He stands on his commanding perch—a sandstone landscape boulder in the flower bed—and surveys the field of battle where enemies have tried to challenge his supremacy.

Twenty-one pounds of curly black fur, with a beard that would put a Scotsman to shame, stubby legs, deep chest and a feathery tail curving over his back, this ever-vigilant canine is always on guard.

His name is Moose, and he lives up to the wild animal’s reputation (although he sleeps in bed with my wife and I). In his mind’s eye, he is the defender of the garden, chaser of varmints, herder of cattle and bitter enemy of all squirrels and rabbits.

This spring, Moose ran off the wild turkeys trying to use my watermelon patch for a dusting bed. You can imagine the damage 25-lb. birds leave behind when they roll, flap wings and use their powerful feet to scratch at hills where seedlings have sprouted. Moose had never before seen a wild turkey, but the birds knew enough about little yapping dogs to not be afraid.

They ignored him and went about their dust-bathing. Moose doesn’t bark until he has something treed. He gets low to the ground when he spots a potential foe, coils like a spring and launches at amazing speed. He was amongst the turkeys, snapping and raising Cain, before they could do anything but take to the air. They haven’t been back.
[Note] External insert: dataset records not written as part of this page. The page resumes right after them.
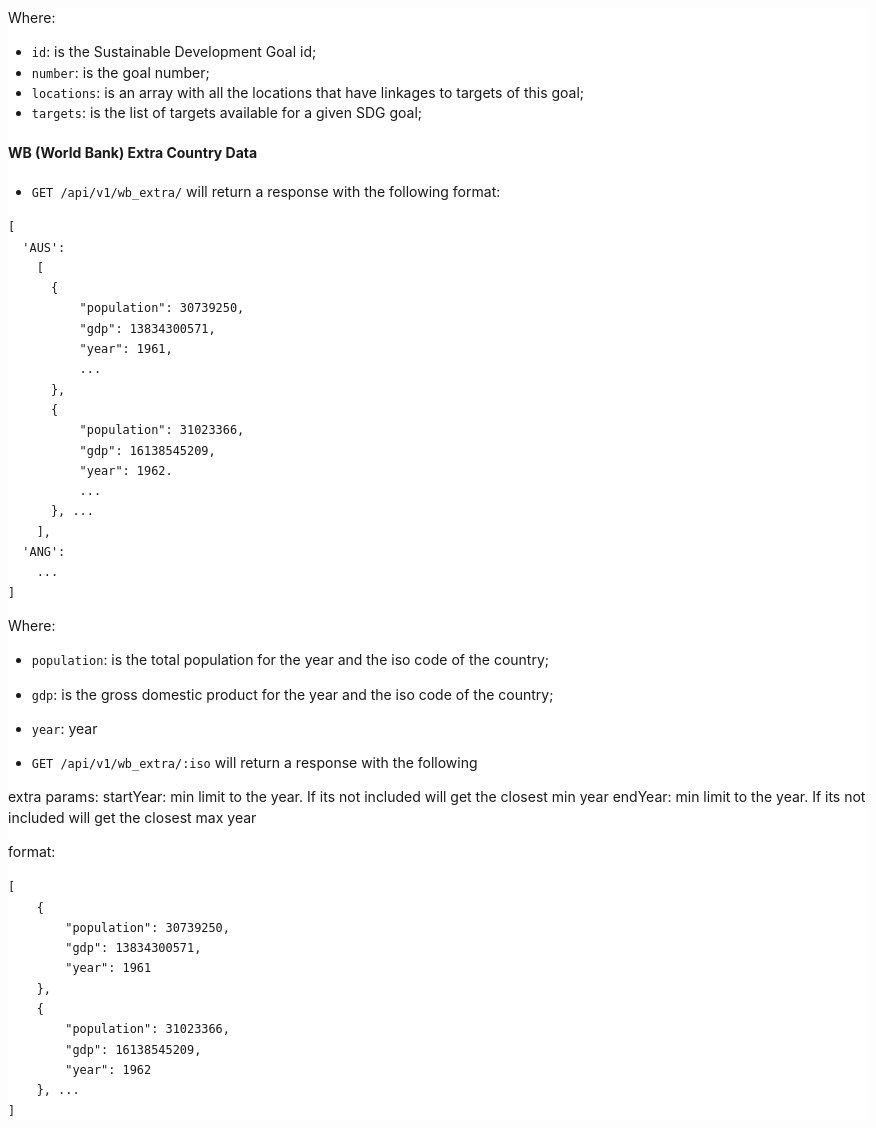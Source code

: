 Where:

- `id`: is the Sustainable Development Goal id;
- `number`: is the goal number;
- `locations`: is an array with all the locations that have linkages to targets
of this goal;
- `targets`: is the list of targets available for a given SDG goal;


#### WB (World Bank) Extra Country Data

- `GET /api/v1/wb_extra/`  will return a response with the following
format:

```
[
  'AUS':
    [
      {
          "population": 30739250,
          "gdp": 13834300571,
          "year": 1961,
          ...
      },
      {
          "population": 31023366,
          "gdp": 16138545209,
          "year": 1962.
          ...
      }, ...
    ],
  'ANG':
    ...
]
```

Where:

- `population`: is the total population for the year and the iso code of the country;
- `gdp`: is the gross domestic product for the year and the iso code of the country;
- `year`: year


- `GET /api/v1/wb_extra/:iso` will return a response with the following

extra params:
  startYear: min limit to the year. If its not included will get the closest min year
  endYear: min limit to the year. If its not included will get the closest max year

format:

```
[
    {
        "population": 30739250,
        "gdp": 13834300571,
        "year": 1961
    },
    {
        "population": 31023366,
        "gdp": 16138545209,
        "year": 1962
    }, ...
]
```
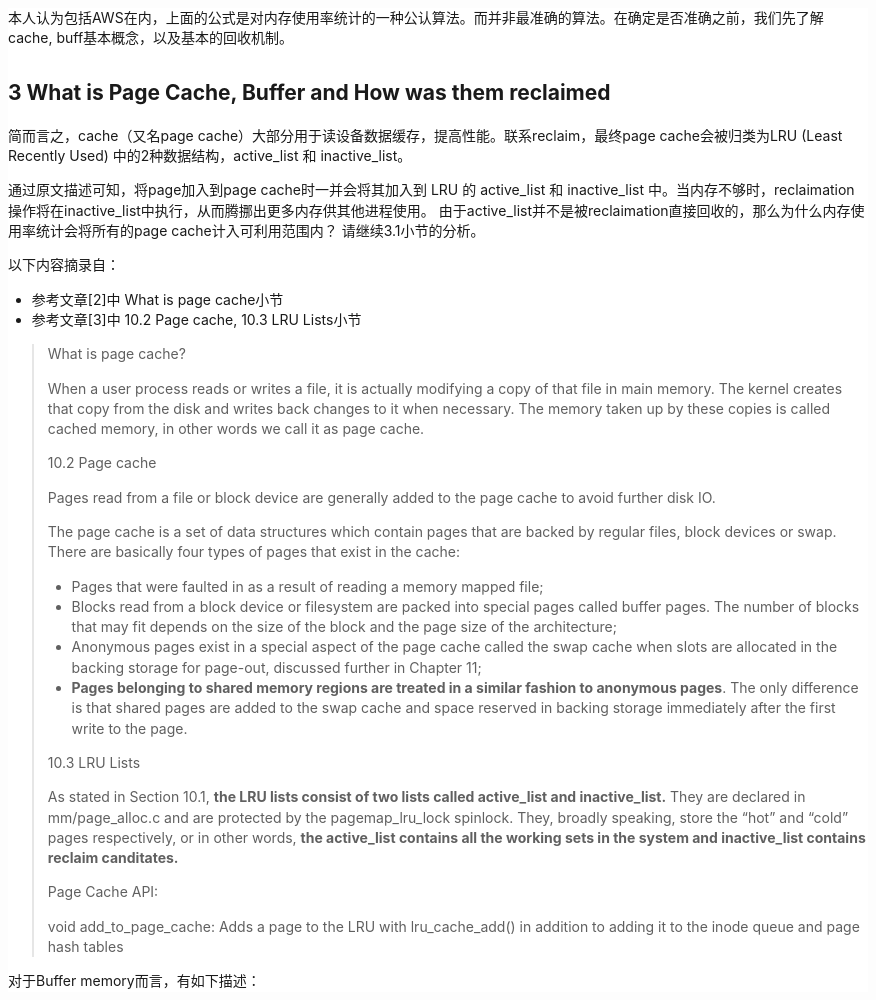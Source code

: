 本人认为包括AWS在内，上面的公式是对内存使用率统计的一种公认算法。而并非最准确的算法。在确定是否准确之前，我们先了解cache, buff基本概念，以及基本的回收机制。

## 3 What is Page Cache, Buffer and How was them reclaimed

简而言之，cache（又名page cache）大部分用于读设备数据缓存，提高性能。联系reclaim，最终page cache会被归类为LRU (Least Recently Used) 中的2种数据结构，active_list 和 inactive_list。

通过原文描述可知，将page加入到page cache时一并会将其加入到 LRU 的 active_list 和 inactive_list 中。当内存不够时，reclaimation操作将在inactive_list中执行，从而腾挪出更多内存供其他进程使用。 由于active_list并不是被reclaimation直接回收的，那么为什么内存使用率统计会将所有的page cache计入可利用范围内？ 请继续3.1小节的分析。

以下内容摘录自：

- 参考文章[2]中 What is page cache小节
- 参考文章[3]中 10.2 Page cache, 10.3 LRU Lists小节

> What is page cache?
>
> When a user process reads or writes a file, it is actually modifying a copy of that file in main memory. The kernel creates that copy from the disk and writes back changes to it when necessary. The memory taken up by these copies is called cached memory, in other words we call it as page cache.
>
> 10.2 Page cache
>
> Pages read from a file or block device are generally added to the page cache to avoid further disk IO.
>
> The page cache is a set of data structures which contain pages that are backed by regular files, block devices or swap. There are basically four types of pages that exist in the cache:
>
> - Pages that were faulted in as a result of reading a memory mapped file;
> - Blocks read from a block device or filesystem are packed into special pages called buffer pages. The number of blocks that may fit depends on the size of the block and the page size of the architecture;
> - Anonymous pages exist in a special aspect of the page cache called the swap cache when slots are allocated in the backing storage for page-out, discussed further in Chapter 11;
> - **Pages belonging to shared memory regions are treated in a similar fashion to anonymous pages**. The only difference is that shared pages are added to the swap cache and space reserved in backing storage immediately after the first write to the page.
>
> 10.3  LRU Lists
>
> As stated in Section 10.1, **the LRU lists consist of two lists called active_list and inactive_list.** They are declared in mm/page_alloc.c and are protected by the pagemap_lru_lock spinlock. They, broadly speaking, store the “hot” and “cold” pages respectively, or in other words, **the active_list contains all the working sets in the system and inactive_list contains reclaim canditates.**
>
> Page Cache API:
>
> void add_to_page_cache: Adds a page to the LRU with lru_cache_add() in addition to adding it to the inode queue and page hash tables

对于Buffer memory而言，有如下描述：
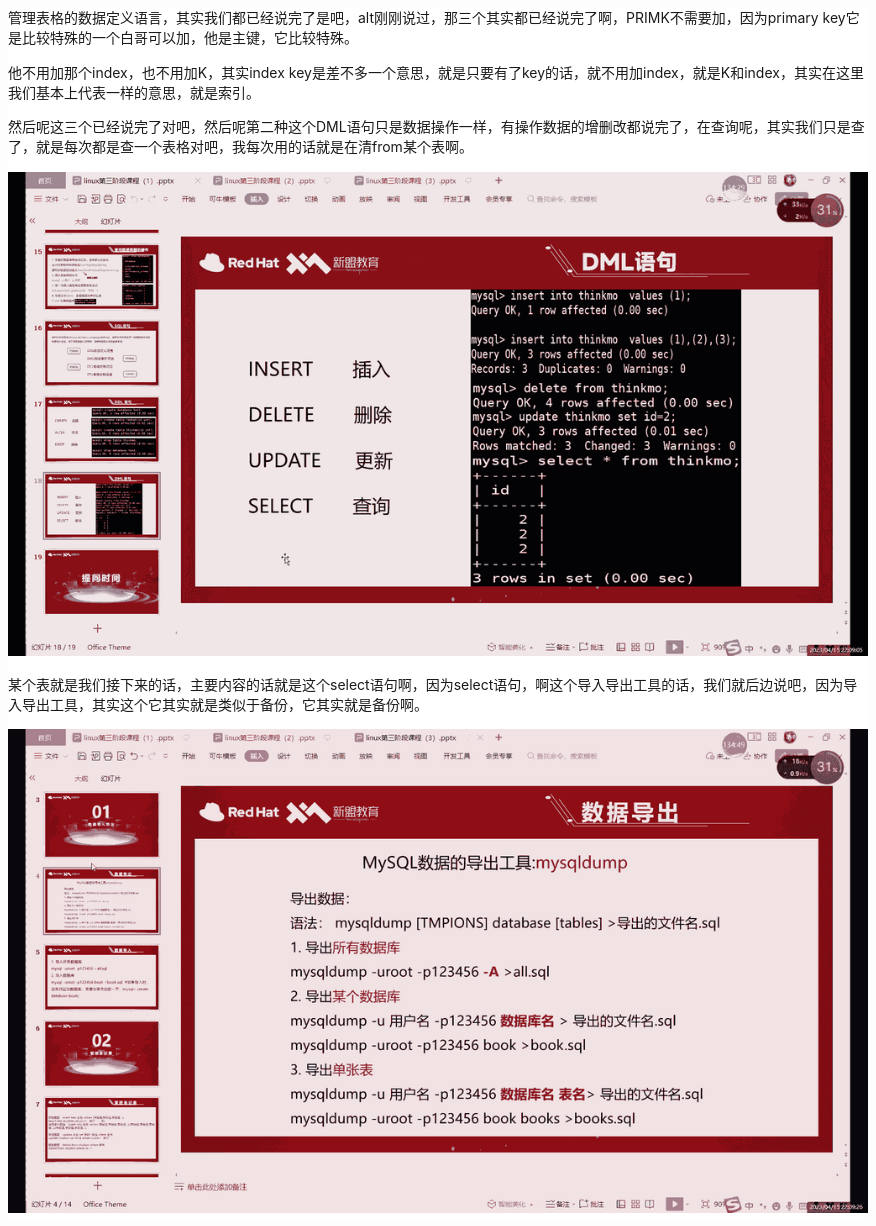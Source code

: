 管理表格的数据定义语言，其实我们都已经说完了是吧，alt刚刚说过，那三个其实都已经说完了啊，PRIMK不需要加，因为primary key它是比较特殊的一个白哥可以加，他是主键，它比较特殊。

他不用加那个index，也不用加K，其实index key是差不多一个意思，就是只要有了key的话，就不用加index，就是K和index，其实在这里我们基本上代表一样的意思，就是索引。

然后呢这三个已经说完了对吧，然后呢第二种这个DML语句只是数据操作一样，有操作数据的增删改都说完了，在查询呢，其实我们只是查了，就是每次都是查一个表格对吧，我每次用的话就是在清from某个表啊。



![](img/4f2a8fb650277f9c8d77e185ea3f70d9_31.png)

某个表就是我们接下来的话，主要内容的话就是这个select语句啊，因为select语句，啊这个导入导出工具的话，我们就后边说吧，因为导入导出工具，其实这个它其实就是类似于备份，它其实就是备份啊。



![](img/4f2a8fb650277f9c8d77e185ea3f70d9_33.png)
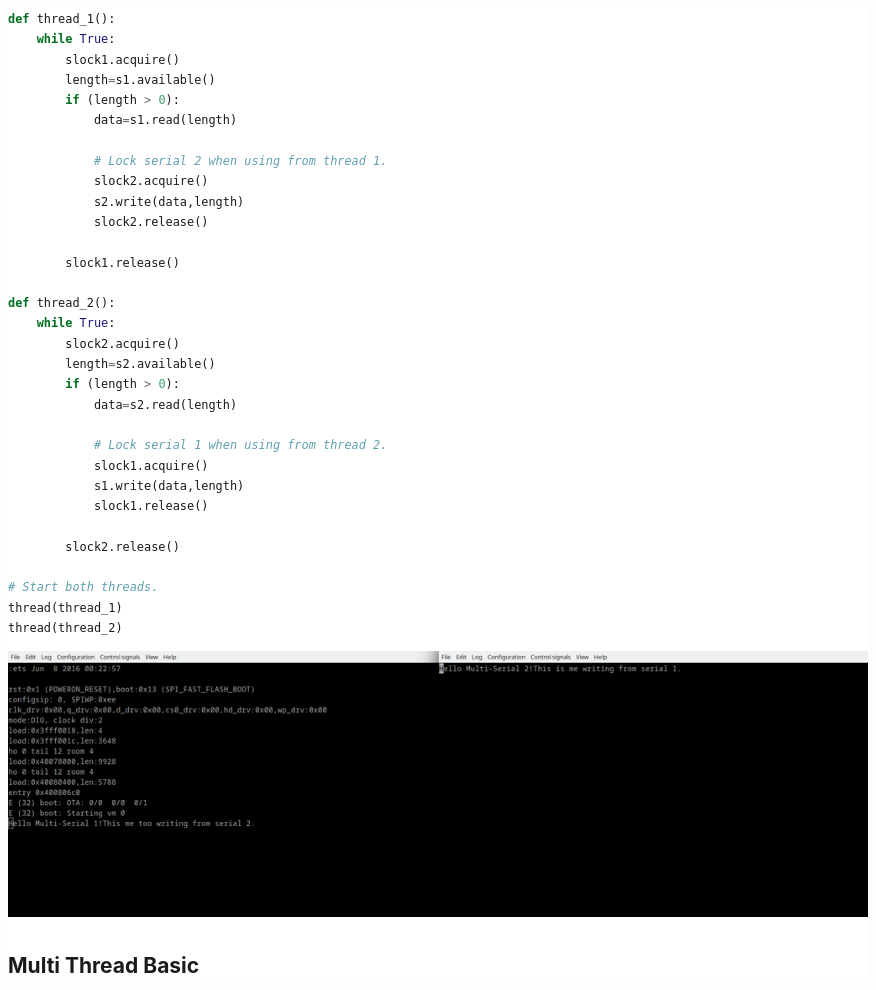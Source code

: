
 ```py
def thread_1():
    while True:
        slock1.acquire()
        length=s1.available()
        if (length > 0):
            data=s1.read(length)

            # Lock serial 2 when using from thread 1.
            slock2.acquire()
            s2.write(data,length)
            slock2.release()

        slock1.release()

def thread_2():
    while True:
        slock2.acquire()
        length=s2.available()
        if (length > 0):
            data=s2.read(length)

            # Lock serial 1 when using from thread 2.
            slock1.acquire()
            s1.write(data,length)
            slock1.release()

        slock2.release()

# Start both threads.
thread(thread_1)
thread(thread_2)
```

![](img/multi_serial_log.png)

## Multi Thread Basic
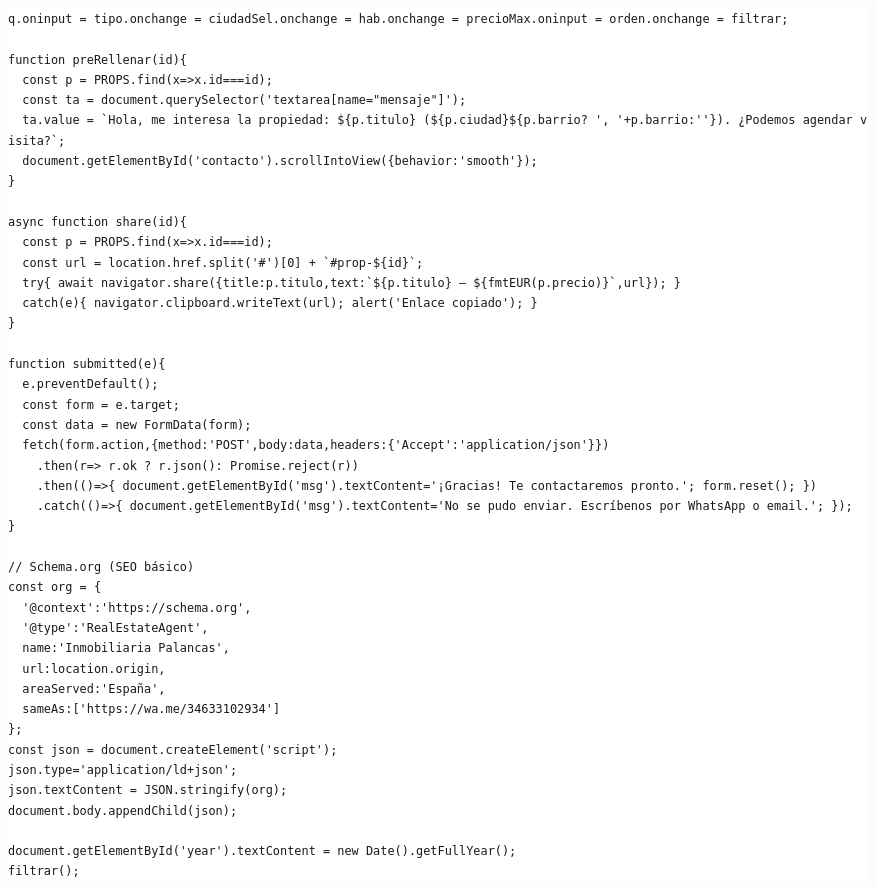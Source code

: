     q.oninput = tipo.onchange = ciudadSel.onchange = hab.onchange = precioMax.oninput = orden.onchange = filtrar;

    function preRellenar(id){
      const p = PROPS.find(x=>x.id===id);
      const ta = document.querySelector('textarea[name="mensaje"]');
      ta.value = `Hola, me interesa la propiedad: ${p.titulo} (${p.ciudad}${p.barrio? ', '+p.barrio:''}). ¿Podemos agendar visita?`;
      document.getElementById('contacto').scrollIntoView({behavior:'smooth'});
    }

    async function share(id){
      const p = PROPS.find(x=>x.id===id);
      const url = location.href.split('#')[0] + `#prop-${id}`;
      try{ await navigator.share({title:p.titulo,text:`${p.titulo} – ${fmtEUR(p.precio)}`,url}); }
      catch(e){ navigator.clipboard.writeText(url); alert('Enlace copiado'); }
    }

    function submitted(e){
      e.preventDefault();
      const form = e.target;
      const data = new FormData(form);
      fetch(form.action,{method:'POST',body:data,headers:{'Accept':'application/json'}})
        .then(r=> r.ok ? r.json(): Promise.reject(r))
        .then(()=>{ document.getElementById('msg').textContent='¡Gracias! Te contactaremos pronto.'; form.reset(); })
        .catch(()=>{ document.getElementById('msg').textContent='No se pudo enviar. Escríbenos por WhatsApp o email.'; });
    }

    // Schema.org (SEO básico)
    const org = {
      '@context':'https://schema.org',
      '@type':'RealEstateAgent',
      name:'Inmobiliaria Palancas',
      url:location.origin,
      areaServed:'España',
      sameAs:['https://wa.me/34633102934']
    };
    const json = document.createElement('script');
    json.type='application/ld+json';
    json.textContent = JSON.stringify(org);
    document.body.appendChild(json);

    document.getElementById('year').textContent = new Date().getFullYear();
    filtrar();
  </script>
  <div class="schema" aria-hidden="true"></div>
  
  
  <style>
    .chat-fab{position:fixed;right:18px;bottom:18px;background:linear-gradient(90deg,var(--brand),var(--accent));color:#0b0d11;border:none;border-radius:999px;padding:12px 16px;font-weight:800;cursor:pointer;box-shadow:0 8px 24px rgba(0,0,0,.35)}
    .chat-panel{position:fixed;right:18px;bottom:74px;width:320px;max-height:70vh;background:var(--card);border:1px solid #1f2530;border-radius:16px;display:none;flex-direction:column;overflow:hidden}
    .chat-head{padding:10px 12px;border-bottom:1px solid #1f2530;font-weight:700}
    .chat-log{padding:12px;display:flex;flex-direction:column;gap:8px;overflow:auto}
    .chat-msg{background:#0f1319;border:1px solid #2a3241;padding:8px 10px;border-radius:12px;max-width:85%}
    .chat-me{align-self:flex-end;background:rgba(147,197,253,.1)}
    .chat-form{display:flex;gap:8px;padding:10px;border-top:1px solid #1f2530}
    .chat-form input{flex:1;padding:10px 12px;border-radius:10px;border:1px solid #2a3241;background:#0f1319;color:var(--fg)}
    .chat-form button{padding:10px 12px;border-radius:10px;border:1px solid #264353;background:#0f1319;color:var(--fg)}
    .chat-meta{padding:8px 12px;color:var(--muted);font-size:.85rem}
When a possum started hanging around the patio door at night, Moose transformed into the phantom enforcer. How dare a strange-looking wild thing try to get in his house! The possum was confronted by a snarling, biting fury. Forced to retreat, the wild animal scrabbled in the wrong direction and actually crossed the threshold, entering our dog’s inviolable domain.

Moose and I finally ran the ugly interloper back outside with much growling, barking, feinting and shooing with a broom. No injuries occurred, but we both learned that possums will poop when cornered and frightened. Fortunately, my wife was out-of-town. We cleaned up the mess before she returned. Both of us swore a vow of secrecy.

The garden-invading deer didn’t stand a chance. Like the wild turkeys, they discounted the little mutt at first sight. The old doe, a regular radish-top raider, simply raised her head and blinked when he slinked close in imitation of a low-rider vehicle. Belly to the ground, floppy ears thrown back for more efficient air-streaming and jaws clamped in a vicious snarl, Moose was almost invisible in the stalks of young corn and vining pole beans.

Then, he slashed at the doe, a black saber cleaving the air. I heard his teeth snap-snap-snap at her ankles. For an instant, she didn’t seem to register the attack and simply stood dumb-struck. But when those sharp teeth nipped at her sensitive underside, the deer launched straight up like a rocket and fled.

He didn’t give chase. Moose immediately responds to my verbal orders to stay. We don’t want him chasing wild animals in the woods or pastures where coyotes lurk, or crossing roads where he might get hit by a car.

Having declared his domination over whitetail deer, he trotted back to his sandstone boulder and hopped on top to bask in the glory of victory.

Moose’s list of defeated foes has become lengthy and includes, in addition to the aforementioned possum, wild turkeys and deer, the cows and calves that graze too close to the fence, rat snakes, armadillos, toads, box turtle, buzzards, groundhogs, all types of birds, lizards, rats and rabbits.

However, his special ire is reserved for squirrels. As I’ve previously bemoaned, the local population of gray squirrels schedules a peach-eating convention each July. They descend on my small orchard like a swarm of Biblical locusts, gnawing green fruits to the pits and holing ripe peaches before casting the fruit to the ground as fragrant mush.

I’ve been losing the annual war for three years. The location of my peach trees makes it difficult to dispatch the robbers with a .410 shotgun or .22 rifle without pointing at houses. Even worse, a neighbor’s grandchildren once spied me potting bushytailed tree rats from the boughs of my Georgia Belles. The kids screamed and fled into the house, crying for their grandma.

Since then, I’ve had to be careful about squirrel control tactics. Until the arrival of Moose, that is. He is a natural-born hunter of arboreal rodents, can spot one in a treetop or trail it on the ground by scent.

This summer, he was the bayne of existence for plundering squirrels, keeping them fearful, nervous and unsure of when or where he would ambush them on the way to the orchard.

Praise the Lord, we’ve actually had a couple of peach cobblers.

My grandfather always had a pack of rat terriers around the farm. They performed mouse-and-rat control in and around the grain bins and smokehouse, putting the barn cats to shame.

The most prized dogs also possessed squirrel-hunting prowess. Leggy, smooth-haired tricolor terriers with tall pointed ears, they earned their keep by helping put meat on the table.

I’d rank Moose among the best of them. A stocky mongrel with floppy ears and ragamuffin fur, he’s a pet first but self-proclaimed Lord of the Lawn second.